• Task brief: Write out again each line of the material below, unchanged, from the first one to the line that holds "- Настроить Vagrantfile".

• Supplied data:
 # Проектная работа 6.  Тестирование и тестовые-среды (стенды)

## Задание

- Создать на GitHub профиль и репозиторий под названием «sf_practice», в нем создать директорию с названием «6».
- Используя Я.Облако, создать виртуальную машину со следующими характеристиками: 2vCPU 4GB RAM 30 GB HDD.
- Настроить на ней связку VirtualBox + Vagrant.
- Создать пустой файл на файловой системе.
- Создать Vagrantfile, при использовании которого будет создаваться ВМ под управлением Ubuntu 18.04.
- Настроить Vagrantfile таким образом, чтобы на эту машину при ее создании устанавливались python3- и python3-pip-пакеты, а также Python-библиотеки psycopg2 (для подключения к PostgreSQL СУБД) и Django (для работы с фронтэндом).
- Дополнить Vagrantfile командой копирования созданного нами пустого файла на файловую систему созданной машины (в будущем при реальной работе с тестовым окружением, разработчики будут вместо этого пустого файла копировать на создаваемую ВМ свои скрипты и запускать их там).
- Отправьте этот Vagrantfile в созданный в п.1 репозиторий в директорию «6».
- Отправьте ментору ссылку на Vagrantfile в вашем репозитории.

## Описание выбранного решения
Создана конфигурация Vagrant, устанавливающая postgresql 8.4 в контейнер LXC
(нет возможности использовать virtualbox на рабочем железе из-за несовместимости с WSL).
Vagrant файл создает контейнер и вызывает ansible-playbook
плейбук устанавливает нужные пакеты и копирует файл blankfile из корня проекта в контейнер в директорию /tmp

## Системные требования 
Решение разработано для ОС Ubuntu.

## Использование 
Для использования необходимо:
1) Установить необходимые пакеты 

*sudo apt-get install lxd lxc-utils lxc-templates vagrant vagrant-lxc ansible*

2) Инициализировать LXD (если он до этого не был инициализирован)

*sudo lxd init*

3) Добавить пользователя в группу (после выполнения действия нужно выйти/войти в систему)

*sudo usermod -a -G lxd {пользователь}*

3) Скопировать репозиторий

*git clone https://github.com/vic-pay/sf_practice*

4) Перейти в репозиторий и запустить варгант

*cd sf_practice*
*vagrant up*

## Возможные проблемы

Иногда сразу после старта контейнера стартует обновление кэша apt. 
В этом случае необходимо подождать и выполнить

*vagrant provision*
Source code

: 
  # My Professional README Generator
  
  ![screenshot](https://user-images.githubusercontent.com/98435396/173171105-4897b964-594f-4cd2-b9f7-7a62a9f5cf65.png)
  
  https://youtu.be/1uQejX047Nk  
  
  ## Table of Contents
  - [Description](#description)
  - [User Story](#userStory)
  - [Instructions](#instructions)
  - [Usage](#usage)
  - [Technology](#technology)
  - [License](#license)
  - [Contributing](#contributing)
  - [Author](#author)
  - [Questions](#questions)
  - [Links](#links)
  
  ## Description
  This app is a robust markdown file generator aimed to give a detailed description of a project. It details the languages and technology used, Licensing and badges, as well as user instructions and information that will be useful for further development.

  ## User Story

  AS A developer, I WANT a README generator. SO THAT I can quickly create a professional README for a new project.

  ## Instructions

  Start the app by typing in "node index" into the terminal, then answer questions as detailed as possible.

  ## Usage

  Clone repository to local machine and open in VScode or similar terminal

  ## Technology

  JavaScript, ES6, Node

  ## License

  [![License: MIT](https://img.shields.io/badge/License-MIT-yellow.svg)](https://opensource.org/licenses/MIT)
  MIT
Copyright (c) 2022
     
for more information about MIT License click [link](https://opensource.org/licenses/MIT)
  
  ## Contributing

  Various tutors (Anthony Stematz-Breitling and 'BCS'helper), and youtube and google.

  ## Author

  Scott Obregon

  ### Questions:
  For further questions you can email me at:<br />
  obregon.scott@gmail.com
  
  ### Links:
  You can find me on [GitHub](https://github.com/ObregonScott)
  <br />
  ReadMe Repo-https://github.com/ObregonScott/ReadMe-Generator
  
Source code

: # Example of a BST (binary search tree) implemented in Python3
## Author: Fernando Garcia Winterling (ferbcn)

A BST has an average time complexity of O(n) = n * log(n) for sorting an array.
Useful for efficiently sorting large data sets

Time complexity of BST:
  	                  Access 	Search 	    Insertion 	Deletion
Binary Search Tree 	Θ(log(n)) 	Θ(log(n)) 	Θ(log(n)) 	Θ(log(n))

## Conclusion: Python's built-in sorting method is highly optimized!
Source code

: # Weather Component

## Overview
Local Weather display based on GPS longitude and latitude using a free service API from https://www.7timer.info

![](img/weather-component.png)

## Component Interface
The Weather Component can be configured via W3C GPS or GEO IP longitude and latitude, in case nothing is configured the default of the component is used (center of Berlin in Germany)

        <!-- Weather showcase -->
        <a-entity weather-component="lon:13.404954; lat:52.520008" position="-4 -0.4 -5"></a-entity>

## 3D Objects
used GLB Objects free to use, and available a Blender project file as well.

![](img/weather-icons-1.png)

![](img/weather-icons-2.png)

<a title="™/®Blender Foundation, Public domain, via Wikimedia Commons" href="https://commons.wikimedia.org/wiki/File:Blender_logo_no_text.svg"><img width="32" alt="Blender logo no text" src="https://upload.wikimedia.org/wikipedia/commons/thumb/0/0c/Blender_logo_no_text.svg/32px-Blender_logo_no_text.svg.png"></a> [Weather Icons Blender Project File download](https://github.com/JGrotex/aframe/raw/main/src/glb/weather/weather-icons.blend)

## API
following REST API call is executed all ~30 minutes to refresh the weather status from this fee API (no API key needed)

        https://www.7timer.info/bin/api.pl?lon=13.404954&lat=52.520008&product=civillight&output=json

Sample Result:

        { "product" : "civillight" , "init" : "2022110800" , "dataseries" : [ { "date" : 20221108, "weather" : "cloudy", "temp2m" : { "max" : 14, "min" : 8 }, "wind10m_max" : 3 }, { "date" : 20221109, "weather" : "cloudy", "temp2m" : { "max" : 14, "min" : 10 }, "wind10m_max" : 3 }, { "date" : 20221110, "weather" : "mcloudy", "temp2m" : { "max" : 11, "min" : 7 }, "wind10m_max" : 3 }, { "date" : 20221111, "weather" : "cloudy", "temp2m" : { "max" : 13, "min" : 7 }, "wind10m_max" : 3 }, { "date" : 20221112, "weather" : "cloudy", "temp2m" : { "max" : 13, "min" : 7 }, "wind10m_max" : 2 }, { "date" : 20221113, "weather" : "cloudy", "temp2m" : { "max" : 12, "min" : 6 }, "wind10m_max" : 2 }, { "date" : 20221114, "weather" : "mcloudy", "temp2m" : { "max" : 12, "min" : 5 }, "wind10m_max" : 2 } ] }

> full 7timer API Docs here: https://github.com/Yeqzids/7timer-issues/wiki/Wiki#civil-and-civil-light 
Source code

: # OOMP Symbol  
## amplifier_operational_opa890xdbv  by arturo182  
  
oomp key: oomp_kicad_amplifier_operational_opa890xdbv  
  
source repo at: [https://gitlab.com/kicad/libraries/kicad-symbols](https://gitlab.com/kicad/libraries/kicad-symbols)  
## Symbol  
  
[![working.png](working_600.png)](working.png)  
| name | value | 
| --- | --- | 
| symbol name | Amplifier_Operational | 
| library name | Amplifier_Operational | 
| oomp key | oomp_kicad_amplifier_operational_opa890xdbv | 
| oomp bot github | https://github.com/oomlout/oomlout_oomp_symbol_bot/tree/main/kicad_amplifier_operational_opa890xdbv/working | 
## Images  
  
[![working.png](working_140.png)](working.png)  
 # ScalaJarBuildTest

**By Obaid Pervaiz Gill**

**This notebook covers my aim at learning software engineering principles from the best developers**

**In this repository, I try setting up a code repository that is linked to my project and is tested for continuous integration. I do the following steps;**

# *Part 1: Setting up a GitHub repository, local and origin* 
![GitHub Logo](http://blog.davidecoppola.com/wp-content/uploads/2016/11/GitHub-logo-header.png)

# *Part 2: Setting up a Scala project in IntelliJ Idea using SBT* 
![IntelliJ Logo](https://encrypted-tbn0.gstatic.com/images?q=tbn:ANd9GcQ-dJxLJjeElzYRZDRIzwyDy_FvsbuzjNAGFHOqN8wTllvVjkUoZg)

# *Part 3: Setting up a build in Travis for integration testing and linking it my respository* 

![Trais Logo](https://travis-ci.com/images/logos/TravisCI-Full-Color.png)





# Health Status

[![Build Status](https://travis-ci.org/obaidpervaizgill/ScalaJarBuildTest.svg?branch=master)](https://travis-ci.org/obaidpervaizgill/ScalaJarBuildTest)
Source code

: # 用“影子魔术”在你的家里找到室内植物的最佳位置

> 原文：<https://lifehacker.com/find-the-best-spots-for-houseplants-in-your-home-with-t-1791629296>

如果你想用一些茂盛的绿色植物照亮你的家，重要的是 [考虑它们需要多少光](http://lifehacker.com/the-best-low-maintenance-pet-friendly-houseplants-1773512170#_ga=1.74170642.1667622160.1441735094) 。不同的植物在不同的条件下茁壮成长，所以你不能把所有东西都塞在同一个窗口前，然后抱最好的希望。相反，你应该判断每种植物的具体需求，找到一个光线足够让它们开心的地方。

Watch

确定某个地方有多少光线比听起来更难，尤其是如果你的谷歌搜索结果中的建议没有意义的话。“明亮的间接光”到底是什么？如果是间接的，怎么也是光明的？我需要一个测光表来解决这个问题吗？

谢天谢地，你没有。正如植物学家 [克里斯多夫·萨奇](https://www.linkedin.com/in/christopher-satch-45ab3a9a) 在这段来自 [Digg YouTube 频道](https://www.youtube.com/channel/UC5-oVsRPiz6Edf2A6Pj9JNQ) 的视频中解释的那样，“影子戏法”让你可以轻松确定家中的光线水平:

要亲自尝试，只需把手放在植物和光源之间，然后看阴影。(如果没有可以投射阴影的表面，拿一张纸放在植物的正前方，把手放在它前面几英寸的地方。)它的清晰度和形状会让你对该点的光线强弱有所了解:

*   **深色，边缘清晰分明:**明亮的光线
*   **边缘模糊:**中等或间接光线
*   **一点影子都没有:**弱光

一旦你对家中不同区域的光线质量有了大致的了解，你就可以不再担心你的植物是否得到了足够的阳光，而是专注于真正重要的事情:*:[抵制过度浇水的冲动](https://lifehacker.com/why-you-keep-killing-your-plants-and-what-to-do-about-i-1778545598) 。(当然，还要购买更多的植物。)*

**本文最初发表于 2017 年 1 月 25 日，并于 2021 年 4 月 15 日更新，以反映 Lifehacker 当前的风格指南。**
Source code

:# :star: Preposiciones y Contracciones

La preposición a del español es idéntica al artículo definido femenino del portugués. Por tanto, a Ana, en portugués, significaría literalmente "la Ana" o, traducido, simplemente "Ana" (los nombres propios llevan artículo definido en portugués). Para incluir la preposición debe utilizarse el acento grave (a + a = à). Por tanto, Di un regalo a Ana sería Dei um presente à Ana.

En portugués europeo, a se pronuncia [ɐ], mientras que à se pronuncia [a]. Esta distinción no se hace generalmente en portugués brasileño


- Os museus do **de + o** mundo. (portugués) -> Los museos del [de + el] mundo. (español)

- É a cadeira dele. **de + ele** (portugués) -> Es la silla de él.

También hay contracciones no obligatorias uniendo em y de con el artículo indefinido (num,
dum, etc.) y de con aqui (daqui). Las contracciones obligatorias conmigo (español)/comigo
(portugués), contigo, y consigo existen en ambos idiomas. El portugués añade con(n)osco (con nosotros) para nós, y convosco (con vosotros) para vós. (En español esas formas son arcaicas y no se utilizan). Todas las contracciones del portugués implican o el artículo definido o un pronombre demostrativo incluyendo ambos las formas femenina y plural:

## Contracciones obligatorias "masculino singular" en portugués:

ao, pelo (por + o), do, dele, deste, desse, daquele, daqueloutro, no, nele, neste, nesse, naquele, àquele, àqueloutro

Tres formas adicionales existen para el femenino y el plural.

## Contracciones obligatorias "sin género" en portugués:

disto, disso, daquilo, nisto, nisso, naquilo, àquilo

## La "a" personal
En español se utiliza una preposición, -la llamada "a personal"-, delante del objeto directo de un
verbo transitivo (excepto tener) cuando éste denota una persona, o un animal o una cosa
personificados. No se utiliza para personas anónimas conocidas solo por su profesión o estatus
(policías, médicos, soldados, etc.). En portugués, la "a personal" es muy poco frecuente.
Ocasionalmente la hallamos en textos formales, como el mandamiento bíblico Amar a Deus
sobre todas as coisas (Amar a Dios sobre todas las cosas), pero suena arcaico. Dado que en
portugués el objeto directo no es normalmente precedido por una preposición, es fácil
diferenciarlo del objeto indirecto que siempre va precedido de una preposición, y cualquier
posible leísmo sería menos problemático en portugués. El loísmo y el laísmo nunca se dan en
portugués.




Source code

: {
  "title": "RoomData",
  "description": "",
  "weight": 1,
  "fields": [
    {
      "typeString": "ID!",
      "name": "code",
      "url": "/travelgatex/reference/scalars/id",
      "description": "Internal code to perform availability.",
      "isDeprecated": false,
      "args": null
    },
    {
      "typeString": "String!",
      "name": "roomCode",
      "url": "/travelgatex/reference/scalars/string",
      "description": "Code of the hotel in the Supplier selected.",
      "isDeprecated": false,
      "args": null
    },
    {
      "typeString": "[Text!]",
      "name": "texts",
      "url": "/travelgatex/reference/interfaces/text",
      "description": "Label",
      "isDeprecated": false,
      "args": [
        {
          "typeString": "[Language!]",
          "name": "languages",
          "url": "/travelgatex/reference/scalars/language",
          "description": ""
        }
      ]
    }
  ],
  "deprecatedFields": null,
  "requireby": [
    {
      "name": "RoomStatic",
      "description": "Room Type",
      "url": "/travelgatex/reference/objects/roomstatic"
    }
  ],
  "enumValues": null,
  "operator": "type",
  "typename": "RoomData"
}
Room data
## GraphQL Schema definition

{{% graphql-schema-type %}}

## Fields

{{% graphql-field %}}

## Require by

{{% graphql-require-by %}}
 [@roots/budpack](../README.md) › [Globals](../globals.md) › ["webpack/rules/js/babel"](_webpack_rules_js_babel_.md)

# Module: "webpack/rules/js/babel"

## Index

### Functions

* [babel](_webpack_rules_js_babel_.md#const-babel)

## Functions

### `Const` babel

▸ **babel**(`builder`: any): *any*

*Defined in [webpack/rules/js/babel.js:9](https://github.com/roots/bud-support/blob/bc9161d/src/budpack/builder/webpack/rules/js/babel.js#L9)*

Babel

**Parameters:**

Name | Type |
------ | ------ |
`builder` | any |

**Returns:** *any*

• Response box:
 # Проектная работа 6.  Тестирование и тестовые-среды (стенды)

## Задание

- Создать на GitHub профиль и репозиторий под названием «sf_practice», в нем создать директорию с названием «6».
- Используя Я.Облако, создать виртуальную машину со следующими характеристиками: 2vCPU 4GB RAM 30 GB HDD.
- Настроить на ней связку VirtualBox + Vagrant.
- Создать пустой файл на файловой системе.
- Создать Vagrantfile, при использовании которого будет создаваться ВМ под управлением Ubuntu 18.04.
- Настроить Vagrantfile таким образом, чтобы на эту машину при ее создании устанавливались python3- и python3-pip-пакеты, а также Python-библиотеки psycopg2 (для подключения к PostgreSQL СУБД) и Django (для работы с фронтэндом).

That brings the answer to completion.